O crítico de cinema João Batista de Brito conta um episódio curioso. Certa vez, conversando com Ivan, fez referência a um filme obscuro que pensou ter sido o único a ver em João Pessoa, numa noite chuvosa de segunda-feira, num cinema de bairro, o Bela Vista. O filme era intitulado Meu coração tem dois amores. Ivan interrompeu a conversa e passou a dar a ficha do filme, com Susan Hayward e Stephen Boyd (“que trabalhou em Ben Hur”), direção de Henry Hathaway, de 1959. “Como é que você viu esse filme? Não tinha quase ninguém no cinema”, perguntou Brito. “Isso é porque você não olhou bem. Se tivesse se virado, veria que, lá atrás, eu estava também”, respondeu Cineminha.

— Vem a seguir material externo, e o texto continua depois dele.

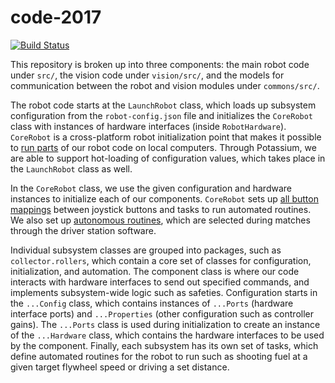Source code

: # code-2017
[![Build Status](https://travis-ci.com/Team846/code-2017.svg?token=e7YDwRtDYquxTJtrWRJy&branch=master)](https://travis-ci.com/Team846/code-2017)

This repository is broken up into three components: the main robot code under `src/`, the vision code under `vision/src/`, and the models for communication between the robot and vision modules under `commons/src/`.

The robot code starts at the `LaunchRobot` class, which loads up subsystem configuration from the `robot-config.json` file and initializes the `CoreRobot` class with instances of hardware interfaces (inside `RobotHardware`). `CoreRobot` is a cross-platform robot initialization point that makes it possible to [run parts](https://github.com/Team846/code-2017/blob/master/src/test/scala/com/lynbrookrobotics/seventeen/TestLaunchRobot.scala) of our robot code on local computers. Through Potassium, we are able to support hot-loading of configuration values, which takes place in the `LaunchRobot` class as well.

In the `CoreRobot` class, we use the given configuration and hardware instances to initialize each of our components. `CoreRobot` sets up [all button mappings](https://github.com/Team846/code-2017/blob/master/src/main/scala/com/lynbrookrobotics/seventeen/ButtonMappings.scala) between joystick buttons and tasks to run automated routines. We also set up [autonomous routines](https://github.com/Team846/code-2017/blob/master/src/main/scala/com/lynbrookrobotics/seventeen/AutoGenerator.scala), which are selected during matches through the driver station software.

Individual subsystem classes are grouped into packages, such as `collector.rollers`, which contain a core set of classes for configuration, initialization, and automation. The component class is where our code interacts with hardware interfaces to send out specified commands, and implements subsystem-wide logic such as safeties. Configuration starts in the `...Config` class, which contains instances of `...Ports` (hardware interface ports) and `...Properties` (other configuration such as controller gains). The `...Ports` class is used during initialization to create an instance of the `...Hardware` class, which contains the hardware interfaces to be used by the component. Finally, each subsystem has its own set of tasks, which define automated routines for the robot to run such as shooting fuel at a given target flywheel speed or driving a set distance.
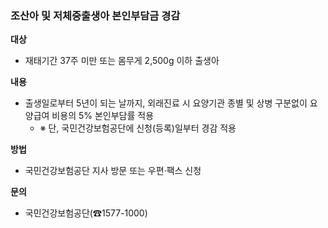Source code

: ### 조산아 및 저체중출생아 본인부담금 경감

**대상**
- 재태기간 37주 미만 또는 몸무게 2,500g 이하 출생아

**내용**
- 출생일로부터 5년이 되는 날까지, 외래진료 시 요양기관 종별 및 상병 구분없이 요양급여 비용의 5% 본인부담률 적용
  - ※ 단, 국민건강보험공단에 신청(등록)일부터 경감 적용

**방법**
- 국민건강보험공단 지사 방문 또는 우편·팩스 신청

**문의**
- 국민건강보험공단(☎1577-1000)
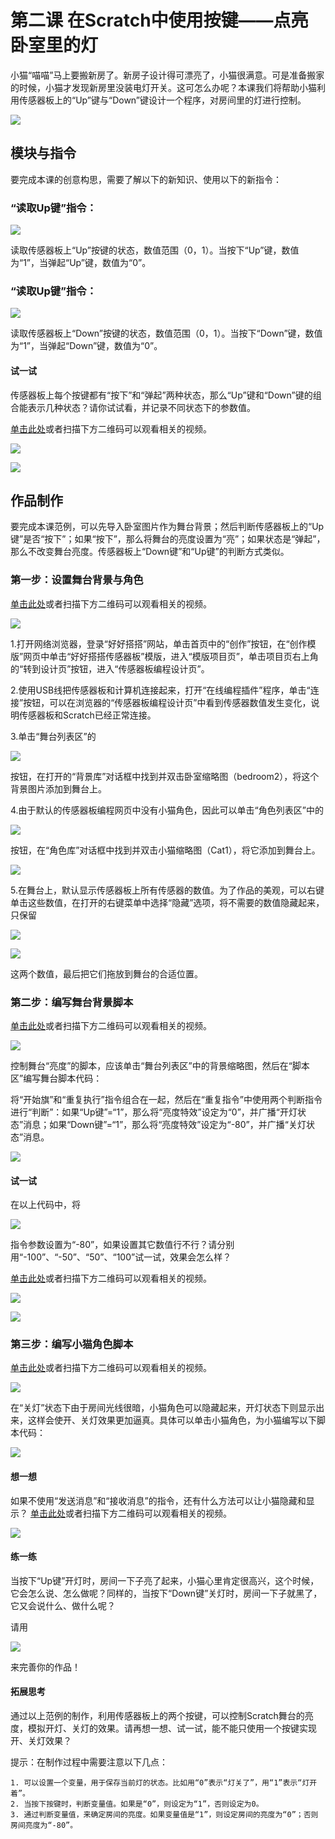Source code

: # 第二课  在Scratch中使用按键——点亮卧室里的灯



小猫“喵喵”马上要搬新房了。新房子设计得可漂亮了，小猫很满意。可是准备搬家的时候，小猫才发现新房里没装电灯开关。这可怎么办呢？本课我们将帮助小猫利用传感器板上的“Up”键与“Down”键设计一个程序，对房间里的灯进行控制。

![](../../.gitbook/assets/Scratch-sensor2-1.png)

## 模块与指令

要完成本课的创意构思，需要了解以下的新知识、使用以下的新指令：

### “读取Up键”指令：

![](../../.gitbook/assets/Scratch-sensor2-3.png)

读取传感器板上“Up”按键的状态，数值范围（0，1）。当按下“Up”键，数值为“1”，当弹起“Up”键，数值为“0”。

### “读取Up键”指令：

![](../../.gitbook/assets/Scratch-sensor2-4.png)

读取传感器板上“Down”按键的状态，数值范围（0，1）。当按下“Down”键，数值为“1”，当弹起“Down”键，数值为“0”。

#### 试一试

传感器板上每个按键都有“按下”和“弹起”两种状态，那么“Up”键和“Down”键的组合能表示几种状态？请你试试看，并记录不同状态下的参数值。

[单击此处](http://www.haohaodada.com/video/b10201)或者扫描下方二维码可以观看相关的视频。

![](../../.gitbook/assets/Scratch-sensor2-5.png)

![](../../.gitbook/assets/Scratch-sensor2-b1.png)

## 作品制作

要完成本课范例，可以先导入卧室图片作为舞台背景；然后判断传感器板上的“Up键”是否“按下”；如果“按下”，那么将舞台的亮度设置为“亮”；如果状态是“弹起”，那么不改变舞台亮度。传感器板上“Down键”和“Up键”的判断方式类似。

### 第一步：设置舞台背景与角色

[单击此处](http://www.haohaodada.com/video/b10202)或者扫描下方二维码可以观看相关的视频。

![](../../.gitbook/assets/Scratch-sensor2-7.png)

1.打开网络浏览器，登录“好好搭搭”网站，单击首页中的“创作”按钮，在“创作模版”网页中单击“好好搭搭传感器板”模版，进入“模版项目页”，单击项目页右上角的“转到设计页”按钮，进入“传感器板编程设计页”。

2.使用USB线把传感器板和计算机连接起来，打开“在线编程插件”程序，单击“连接”按钮，可以在浏览器的“传感器板编程设计页”中看到传感器数值发生变化，说明传感器板和Scratch已经正常连接。

3.单击“舞台列表区”的

![](../../.gitbook/assets/Scratch-sensor5-8.png)

按钮，在打开的“背景库”对话框中找到并双击卧室缩略图（bedroom2），将这个背景图片添加到舞台上。

4.由于默认的传感器板编程网页中没有小猫角色，因此可以单击“角色列表区”中的

![](../../.gitbook/assets/Scratch-sensor5-9.png)

按钮，在“角色库”对话框中找到并双击小猫缩略图（Cat1），将它添加到舞台上。

![](../../.gitbook/assets/Scratch-sensor2-8.png)

5.在舞台上，默认显示传感器板上所有传感器的数值。为了作品的美观，可以右键单击这些数值，在打开的右键菜单中选择“隐藏”选项，将不需要的数值隐藏起来，只保留

![](../../.gitbook/assets/Scratch-sensor2-9.png)

![](../../.gitbook/assets/Scratch-sensor2-10.png)

这两个数值，最后把它们拖放到舞台的合适位置。

### 第二步：编写舞台背景脚本

[单击此处](http://www.haohaodada.com/video/b10203)或者扫描下方二维码可以观看相关的视频。

![](../../.gitbook/assets/Scratch-sensor2-11.png)

控制舞台“亮度”的脚本，应该单击“舞台列表区”中的背景缩略图，然后在“脚本区”编写舞台脚本代码：

将“开始旗”和“重复执行”指令组合在一起，然后在“重复指令”中使用两个判断指令进行“判断”：如果“Up键”=“1”，那么将“亮度特效”设定为“0”，并广播“开灯状态”消息；如果“Down键”=“1”，那么将“亮度特效”设定为“-80”，并广播“关灯状态”消息。

![](../../.gitbook/assets/Scratch-sensor2-12.png)

#### 试一试

在以上代码中，将

![](../../.gitbook/assets/Scratch-sensor2-13.png)

指令参数设置为“-80”，如果设置其它数值行不行？请分别用“-100”、“-50”、“50”、“100”试一试，效果会怎么样？

[单击此处](http://www.haohaodada.com/video/b10204)或者扫描下方二维码可以观看相关的视频。

![](../../.gitbook/assets/Scratch-sensor2-14.png)

![](../../.gitbook/assets/Scratch-sensor2-b2.png)

### 第三步：编写小猫角色脚本

[单击此处](http://www.haohaodada.com/video/b10205)或者扫描下方二维码可以观看相关的视频。

![](../../.gitbook/assets/Scratch-sensor2-16.png)

在“关灯”状态下由于房间光线很暗，小猫角色可以隐藏起来，开灯状态下则显示出来，这样会使开、关灯效果更加逼真。具体可以单击小猫角色，为小猫编写以下脚本代码：

![](../../.gitbook/assets/Scratch-sensor2-17.png)

#### 想一想

如果不使用“发送消息”和“接收消息”的指令，还有什么方法可以让小猫隐藏和显示？
[单击此处](http://www.haohaodada.com/video/b10206)或者扫描下方二维码可以观看相关的视频。

![](../../.gitbook/assets/Scratch-sensor2-18.png)

#### 练一练

当按下“Up键”开灯时，房间一下子亮了起来，小猫心里肯定很高兴，这个时候，它会怎么说、怎么做呢？同样的，当按下“Down键”关灯时，房间一下子就黑了，它又会说什么、做什么呢？

请用

![](../../.gitbook/assets/Scratch-sensor2-19.png)

来完善你的作品！

#### 拓展思考

通过以上范例的制作，利用传感器板上的两个按键，可以控制Scratch舞台的亮度，模拟开灯、关灯的效果。请再想一想、试一试，能不能只使用一个按键实现开、关灯效果？

提示：在制作过程中需要注意以下几点：

    1. 可以设置一个变量，用于保存当前灯的状态。比如用“0”表示“灯关了”，用“1”表示“灯开着”。
    2. 当按下按键时，判断变量值。如果是“0”，则设定为“1”，否则设定为0。
    3. 通过判断变量值，来确定房间的亮度。如果变量值是“1”，则设定房间的亮度为“0”；否则房间亮度为“-80”。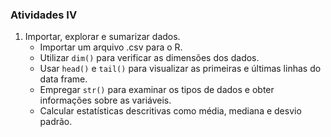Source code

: ### Atividades IV
1. Importar, explorar e sumarizar dados.
    - Importar um arquivo .csv para o R.
    - Utilizar `dim()` para verificar as dimensões dos dados.
    - Usar `head()` e `tail()` para visualizar as primeiras e últimas linhas do data frame.
    - Empregar `str()` para examinar os tipos de dados e obter informações sobre as variáveis.
    - Calcular estatísticas descritivas como média, mediana e desvio padrão.
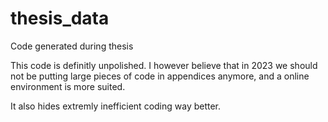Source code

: # thesis_data
Code generated during thesis

This code is definitly unpolished. I however believe that in 2023 we should not be putting large pieces of code in appendices anymore, and a online environment is more suited.

It also hides extremly inefficient coding way better.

Além do cinema, Ivan tem paixões na música, como o cantor Elvis Presley e os Beatles. Ganhou a vida como comerciário, trabalhando na então melhor loja de discos de João Pessoa, a Eletropeças, de 1967 a 1995, o que lhe ajudou a acompanhar de perto o mundo da música, sobretudo as trilhas sonoras do cinema.

Aos três filhos do primeiro casamento, deu os nomes de Elvis, Maximillian (inspirado no ator Maximillian Schell) e Vanessa (por causa da atriz Vanessa Redgrave). O quarto filho, chama-se simplesmente Felipe (o nome foi dado pela mãe), mas este gosta de cinema e motos, como o pai.

BEATLES NO RECIFE

Quando atuava no comércio de discos, viajava com os donos da loja ao Recife para fazer compras, semanalmente, e aproveitava para ver mais filmes. Cineminha tem uma longa relação com a cidade. Décadas atrás, muitos filmes demoravam para estrear em João Pessoa. Basta lembrar que os padrões de exibição eram bem diferentes: os cinemas de rua tinham sessões das 14h até as 22h, de um único filme, para plateias quase lotadas nas cidades maiores. As cópias, pouco numerosas, viajavam depois de cidade em cidade em latas com as películas. No interior, às vezes chegavam somente anos depois. Então Cineminha não se continha. Vinha ao Recife ver os filmes dos Beatles e de Elvis, assim que estreavam. Em um de seus cadernos de anotações, por exemplo, está escrito com canetas coloridas, em letras grandes: “Art-Palácio - 17 de julho de 65, Os reis do Iê-iê-iê”. Trata-se do título em português para o primeiro filme dos Beatles, A hard day’s night.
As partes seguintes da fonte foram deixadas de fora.